[Work required] Could you repeat all of the entries below, character for character?

___

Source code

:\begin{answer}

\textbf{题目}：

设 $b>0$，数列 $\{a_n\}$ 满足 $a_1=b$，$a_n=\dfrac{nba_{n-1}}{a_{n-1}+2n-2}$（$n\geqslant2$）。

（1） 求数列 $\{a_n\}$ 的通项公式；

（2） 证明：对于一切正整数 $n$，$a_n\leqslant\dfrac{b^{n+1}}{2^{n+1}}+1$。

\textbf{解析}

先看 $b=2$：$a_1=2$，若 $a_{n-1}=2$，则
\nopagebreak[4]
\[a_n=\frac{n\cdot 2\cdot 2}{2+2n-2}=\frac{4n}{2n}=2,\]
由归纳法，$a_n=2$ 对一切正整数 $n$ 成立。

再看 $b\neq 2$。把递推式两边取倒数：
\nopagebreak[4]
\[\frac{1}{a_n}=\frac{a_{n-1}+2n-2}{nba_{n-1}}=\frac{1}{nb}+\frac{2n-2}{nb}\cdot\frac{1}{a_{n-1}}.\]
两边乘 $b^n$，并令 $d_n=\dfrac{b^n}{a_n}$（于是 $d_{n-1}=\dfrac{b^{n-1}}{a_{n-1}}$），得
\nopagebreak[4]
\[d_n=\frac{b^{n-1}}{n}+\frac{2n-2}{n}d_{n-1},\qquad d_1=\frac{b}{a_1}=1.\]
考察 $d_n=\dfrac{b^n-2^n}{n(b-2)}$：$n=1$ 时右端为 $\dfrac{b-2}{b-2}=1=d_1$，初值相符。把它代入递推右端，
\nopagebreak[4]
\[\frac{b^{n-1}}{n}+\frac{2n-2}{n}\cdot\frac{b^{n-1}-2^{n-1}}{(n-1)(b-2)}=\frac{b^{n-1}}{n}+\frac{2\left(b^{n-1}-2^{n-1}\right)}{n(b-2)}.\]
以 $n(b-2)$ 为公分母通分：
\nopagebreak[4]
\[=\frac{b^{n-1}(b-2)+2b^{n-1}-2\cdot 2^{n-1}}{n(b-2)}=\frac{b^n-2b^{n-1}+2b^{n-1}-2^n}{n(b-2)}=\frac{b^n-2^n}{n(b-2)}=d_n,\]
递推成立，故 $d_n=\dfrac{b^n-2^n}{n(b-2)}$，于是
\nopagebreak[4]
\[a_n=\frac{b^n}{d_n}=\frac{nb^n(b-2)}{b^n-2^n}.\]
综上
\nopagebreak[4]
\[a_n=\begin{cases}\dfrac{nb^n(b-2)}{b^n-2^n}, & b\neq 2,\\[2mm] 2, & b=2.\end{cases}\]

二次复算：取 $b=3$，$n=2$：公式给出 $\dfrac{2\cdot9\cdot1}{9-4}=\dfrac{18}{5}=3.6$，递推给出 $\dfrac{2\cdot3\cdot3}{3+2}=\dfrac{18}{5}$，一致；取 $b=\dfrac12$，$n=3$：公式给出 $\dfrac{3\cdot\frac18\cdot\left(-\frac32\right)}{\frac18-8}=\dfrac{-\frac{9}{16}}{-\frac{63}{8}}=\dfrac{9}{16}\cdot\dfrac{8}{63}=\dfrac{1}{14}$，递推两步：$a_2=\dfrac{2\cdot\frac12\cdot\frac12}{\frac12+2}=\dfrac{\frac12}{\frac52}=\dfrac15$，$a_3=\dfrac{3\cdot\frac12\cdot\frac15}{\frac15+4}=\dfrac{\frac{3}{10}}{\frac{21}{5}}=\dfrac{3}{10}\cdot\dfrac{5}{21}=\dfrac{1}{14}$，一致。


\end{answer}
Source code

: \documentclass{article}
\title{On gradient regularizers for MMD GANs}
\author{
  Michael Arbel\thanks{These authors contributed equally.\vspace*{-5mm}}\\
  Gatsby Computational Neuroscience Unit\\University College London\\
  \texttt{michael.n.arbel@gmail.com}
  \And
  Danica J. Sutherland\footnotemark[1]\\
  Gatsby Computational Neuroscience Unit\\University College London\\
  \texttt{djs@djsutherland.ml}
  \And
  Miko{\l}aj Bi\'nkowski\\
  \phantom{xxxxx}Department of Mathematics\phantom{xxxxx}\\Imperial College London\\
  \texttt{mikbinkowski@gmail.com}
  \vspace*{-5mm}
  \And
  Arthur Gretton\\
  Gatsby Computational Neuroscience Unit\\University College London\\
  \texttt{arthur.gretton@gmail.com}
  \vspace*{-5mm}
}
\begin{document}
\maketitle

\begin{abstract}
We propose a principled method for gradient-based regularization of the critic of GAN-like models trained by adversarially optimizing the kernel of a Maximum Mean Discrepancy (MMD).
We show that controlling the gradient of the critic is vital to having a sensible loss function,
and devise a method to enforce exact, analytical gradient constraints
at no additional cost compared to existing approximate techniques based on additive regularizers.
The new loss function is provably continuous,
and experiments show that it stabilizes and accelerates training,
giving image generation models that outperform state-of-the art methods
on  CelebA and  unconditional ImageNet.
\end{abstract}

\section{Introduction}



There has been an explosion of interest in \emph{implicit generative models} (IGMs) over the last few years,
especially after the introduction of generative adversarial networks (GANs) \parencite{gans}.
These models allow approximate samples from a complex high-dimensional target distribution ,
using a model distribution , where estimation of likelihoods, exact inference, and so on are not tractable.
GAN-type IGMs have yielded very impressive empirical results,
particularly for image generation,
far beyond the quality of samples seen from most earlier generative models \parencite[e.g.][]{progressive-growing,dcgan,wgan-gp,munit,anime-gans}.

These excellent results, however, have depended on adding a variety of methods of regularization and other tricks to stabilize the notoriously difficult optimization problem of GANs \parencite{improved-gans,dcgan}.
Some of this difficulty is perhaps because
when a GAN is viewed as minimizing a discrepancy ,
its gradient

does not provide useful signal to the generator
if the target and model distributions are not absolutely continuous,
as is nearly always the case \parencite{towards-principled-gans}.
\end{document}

___

[Answer section]
Source code

:\begin{answer}

\textbf{题目}：

设 $b>0$，数列 $\{a_n\}$ 满足 $a_1=b$，$a_n=\dfrac{nba_{n-1}}{a_{n-1}+2n-2}$（$n\geqslant2$）。

（1） 求数列 $\{a_n\}$ 的通项公式；

（2） 证明：对于一切正整数 $n$，$a_n\leqslant\dfrac{b^{n+1}}{2^{n+1}}+1$。

\textbf{解析}

先看 $b=2$：$a_1=2$，若 $a_{n-1}=2$，则
\nopagebreak[4]
\[a_n=\frac{n\cdot 2\cdot 2}{2+2n-2}=\frac{4n}{2n}=2,\]
由归纳法，$a_n=2$ 对一切正整数 $n$ 成立。

再看 $b\neq 2$。把递推式两边取倒数：
\nopagebreak[4]
\[\frac{1}{a_n}=\frac{a_{n-1}+2n-2}{nba_{n-1}}=\frac{1}{nb}+\frac{2n-2}{nb}\cdot\frac{1}{a_{n-1}}.\]
两边乘 $b^n$，并令 $d_n=\dfrac{b^n}{a_n}$（于是 $d_{n-1}=\dfrac{b^{n-1}}{a_{n-1}}$），得
\nopagebreak[4]
\[d_n=\frac{b^{n-1}}{n}+\frac{2n-2}{n}d_{n-1},\qquad d_1=\frac{b}{a_1}=1.\]
考察 $d_n=\dfrac{b^n-2^n}{n(b-2)}$：$n=1$ 时右端为 $\dfrac{b-2}{b-2}=1=d_1$，初值相符。把它代入递推右端，
\nopagebreak[4]
\[\frac{b^{n-1}}{n}+\frac{2n-2}{n}\cdot\frac{b^{n-1}-2^{n-1}}{(n-1)(b-2)}=\frac{b^{n-1}}{n}+\frac{2\left(b^{n-1}-2^{n-1}\right)}{n(b-2)}.\]
以 $n(b-2)$ 为公分母通分：
\nopagebreak[4]
\[=\frac{b^{n-1}(b-2)+2b^{n-1}-2\cdot 2^{n-1}}{n(b-2)}=\frac{b^n-2b^{n-1}+2b^{n-1}-2^n}{n(b-2)}=\frac{b^n-2^n}{n(b-2)}=d_n,\]
递推成立，故 $d_n=\dfrac{b^n-2^n}{n(b-2)}$，于是
\nopagebreak[4]
\[a_n=\frac{b^n}{d_n}=\frac{nb^n(b-2)}{b^n-2^n}.\]
综上
\nopagebreak[4]
\[a_n=\begin{cases}\dfrac{nb^n(b-2)}{b^n-2^n}, & b\neq 2,\\[2mm] 2, & b=2.\end{cases}\]

二次复算：取 $b=3$，$n=2$：公式给出 $\dfrac{2\cdot9\cdot1}{9-4}=\dfrac{18}{5}=3.6$，递推给出 $\dfrac{2\cdot3\cdot3}{3+2}=\dfrac{18}{5}$，一致；取 $b=\dfrac12$，$n=3$：公式给出 $\dfrac{3\cdot\frac18\cdot\left(-\frac32\right)}{\frac18-8}=\dfrac{-\frac{9}{16}}{-\frac{63}{8}}=\dfrac{9}{16}\cdot\dfrac{8}{63}=\dfrac{1}{14}$，递推两步：$a_2=\dfrac{2\cdot\frac12\cdot\frac12}{\frac12+2}=\dfrac{\frac12}{\frac52}=\dfrac15$，$a_3=\dfrac{3\cdot\frac12\cdot\frac15}{\frac15+4}=\dfrac{\frac{3}{10}}{\frac{21}{5}}=\dfrac{3}{10}\cdot\dfrac{5}{21}=\dfrac{1}{14}$，一致。


\end{answer}
Source code

: \documentclass{article}
\title{On gradient regularizers for MMD GANs}
\author{
  Michael Arbel\thanks{These authors contributed equally.\vspace*{-5mm}}\\
  Gatsby Computational Neuroscience Unit\\University College London\\
  \texttt{michael.n.arbel@gmail.com}
  \And
  Danica J. Sutherland\footnotemark[1]\\
  Gatsby Computational Neuroscience Unit\\University College London\\
  \texttt{djs@djsutherland.ml}
  \And
  Miko{\l}aj Bi\'nkowski\\
  \phantom{xxxxx}Department of Mathematics\phantom{xxxxx}\\Imperial College London\\
  \texttt{mikbinkowski@gmail.com}
  \vspace*{-5mm}
  \And
  Arthur Gretton\\
  Gatsby Computational Neuroscience Unit\\University College London\\
  \texttt{arthur.gretton@gmail.com}
  \vspace*{-5mm}
}
\begin{document}
\maketitle

\begin{abstract}
We propose a principled method for gradient-based regularization of the critic of GAN-like models trained by adversarially optimizing the kernel of a Maximum Mean Discrepancy (MMD).
We show that controlling the gradient of the critic is vital to having a sensible loss function,
and devise a method to enforce exact, analytical gradient constraints
at no additional cost compared to existing approximate techniques based on additive regularizers.
The new loss function is provably continuous,
and experiments show that it stabilizes and accelerates training,
giving image generation models that outperform state-of-the art methods
on  CelebA and  unconditional ImageNet.
\end{abstract}

\section{Introduction}



There has been an explosion of interest in \emph{implicit generative models} (IGMs) over the last few years,
especially after the introduction of generative adversarial networks (GANs) \parencite{gans}.
These models allow approximate samples from a complex high-dimensional target distribution ,
using a model distribution , where estimation of likelihoods, exact inference, and so on are not tractable.
GAN-type IGMs have yielded very impressive empirical results,
particularly for image generation,
far beyond the quality of samples seen from most earlier generative models \parencite[e.g.][]{progressive-growing,dcgan,wgan-gp,munit,anime-gans}.

These excellent results, however, have depended on adding a variety of methods of regularization and other tricks to stabilize the notoriously difficult optimization problem of GANs \parencite{improved-gans,dcgan}.
Some of this difficulty is perhaps because
when a GAN is viewed as minimizing a discrepancy ,
its gradient

does not provide useful signal to the generator
if the target and model distributions are not absolutely continuous,
as is nearly always the case \parencite{towards-principled-gans}.
\end{document}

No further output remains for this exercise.